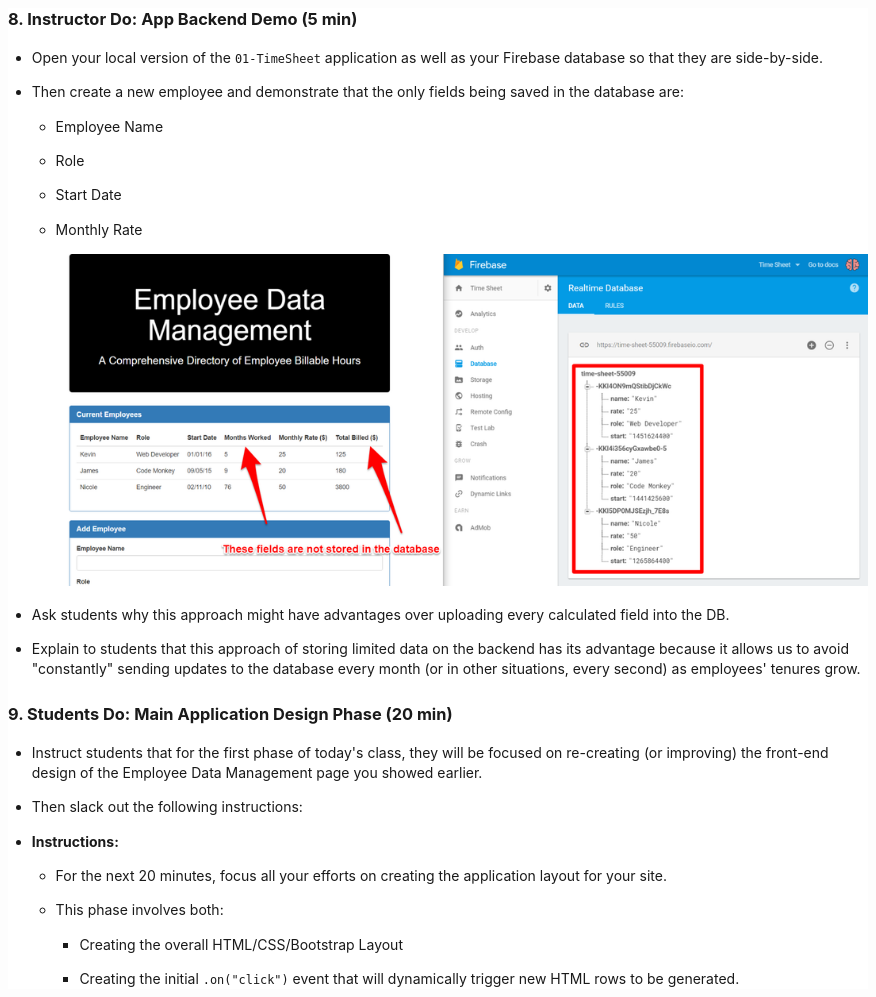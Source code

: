 ### 8. Instructor Do: App Backend Demo (5 min)

* Open your local version of the `01-TimeSheet` application as well as your Firebase database so that they are side-by-side.

* Then create a new employee and demonstrate that the only fields being saved in the database are:

  * Employee Name
  * Role
  * Start Date
  * Monthly Rate

    ![3-Keyfields](Images/5-Tracker.png)

* Ask students why this approach might have advantages over uploading every calculated field into the DB.

* Explain to students that this approach of storing limited data on the backend has its advantage because it allows us to avoid "constantly" sending updates to the database every month (or in other situations, every second) as employees' tenures grow.

### 9. Students Do: Main Application Design Phase (20 min)

* Instruct students that for the first phase of today's class, they will be focused on re-creating (or improving) the front-end design of the Employee Data Management page you showed earlier.

* Then slack out the following instructions:

* **Instructions:**

  * For the next 20 minutes, focus all your efforts on creating the application layout for your site.

  * This phase involves both:

    * Creating the overall HTML/CSS/Bootstrap Layout

    * Creating the initial `.on("click")` event that will dynamically trigger new HTML rows to be generated.
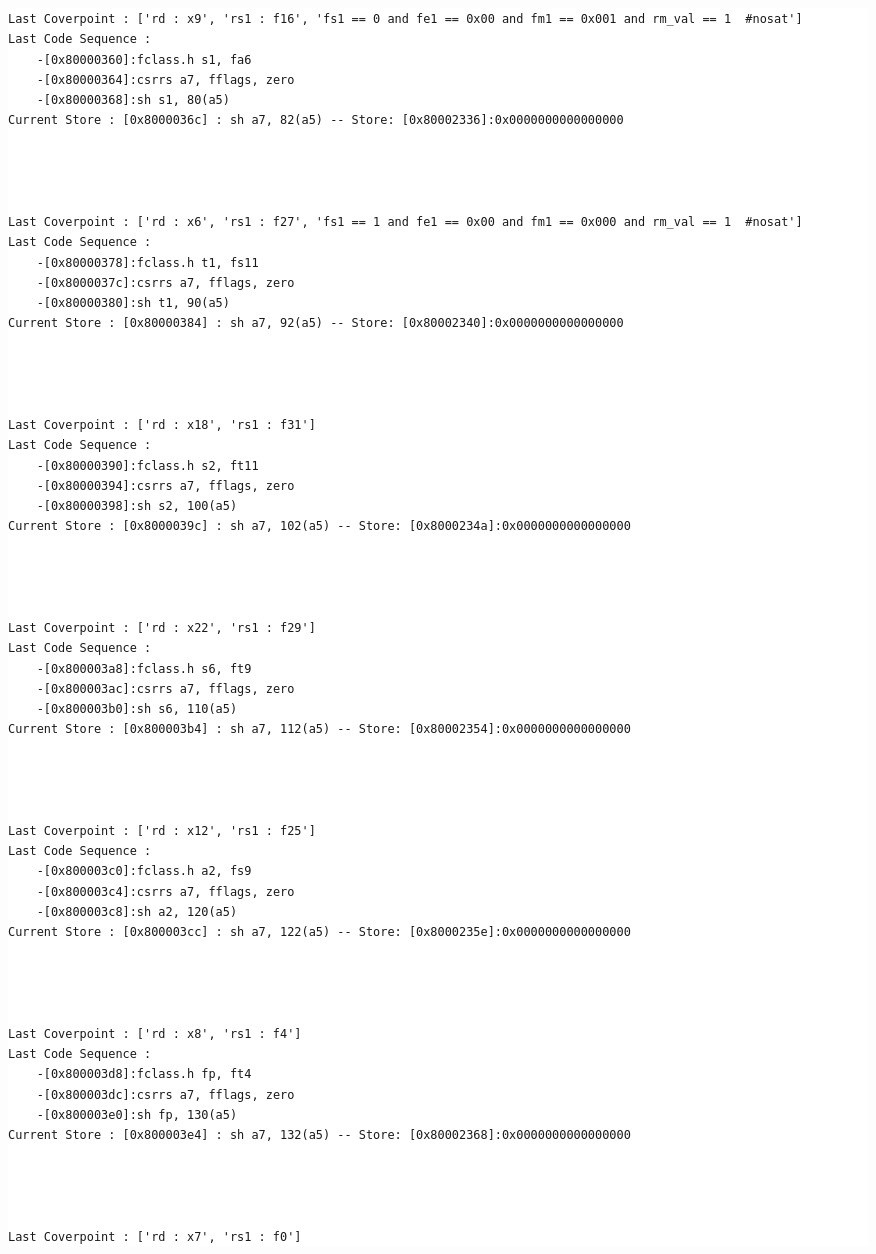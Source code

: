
 ```
Last Coverpoint : ['rd : x9', 'rs1 : f16', 'fs1 == 0 and fe1 == 0x00 and fm1 == 0x001 and rm_val == 1  #nosat']
Last Code Sequence : 
	-[0x80000360]:fclass.h s1, fa6
	-[0x80000364]:csrrs a7, fflags, zero
	-[0x80000368]:sh s1, 80(a5)
Current Store : [0x8000036c] : sh a7, 82(a5) -- Store: [0x80002336]:0x0000000000000000




Last Coverpoint : ['rd : x6', 'rs1 : f27', 'fs1 == 1 and fe1 == 0x00 and fm1 == 0x000 and rm_val == 1  #nosat']
Last Code Sequence : 
	-[0x80000378]:fclass.h t1, fs11
	-[0x8000037c]:csrrs a7, fflags, zero
	-[0x80000380]:sh t1, 90(a5)
Current Store : [0x80000384] : sh a7, 92(a5) -- Store: [0x80002340]:0x0000000000000000




Last Coverpoint : ['rd : x18', 'rs1 : f31']
Last Code Sequence : 
	-[0x80000390]:fclass.h s2, ft11
	-[0x80000394]:csrrs a7, fflags, zero
	-[0x80000398]:sh s2, 100(a5)
Current Store : [0x8000039c] : sh a7, 102(a5) -- Store: [0x8000234a]:0x0000000000000000




Last Coverpoint : ['rd : x22', 'rs1 : f29']
Last Code Sequence : 
	-[0x800003a8]:fclass.h s6, ft9
	-[0x800003ac]:csrrs a7, fflags, zero
	-[0x800003b0]:sh s6, 110(a5)
Current Store : [0x800003b4] : sh a7, 112(a5) -- Store: [0x80002354]:0x0000000000000000




Last Coverpoint : ['rd : x12', 'rs1 : f25']
Last Code Sequence : 
	-[0x800003c0]:fclass.h a2, fs9
	-[0x800003c4]:csrrs a7, fflags, zero
	-[0x800003c8]:sh a2, 120(a5)
Current Store : [0x800003cc] : sh a7, 122(a5) -- Store: [0x8000235e]:0x0000000000000000




Last Coverpoint : ['rd : x8', 'rs1 : f4']
Last Code Sequence : 
	-[0x800003d8]:fclass.h fp, ft4
	-[0x800003dc]:csrrs a7, fflags, zero
	-[0x800003e0]:sh fp, 130(a5)
Current Store : [0x800003e4] : sh a7, 132(a5) -- Store: [0x80002368]:0x0000000000000000




Last Coverpoint : ['rd : x7', 'rs1 : f0']
```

* [Task item]
What lines in the material above hold the word "nosat"? Pull them out.

* [Task response]
Last Coverpoint : ['rd : x9', 'rs1 : f16', 'fs1 == 0 and fe1 == 0x00 and fm1 == 0x001 and rm_val == 1  #nosat']
Last Coverpoint : ['rd : x6', 'rs1 : f27', 'fs1 == 1 and fe1 == 0x00 and fm1 == 0x000 and rm_val == 1  #nosat']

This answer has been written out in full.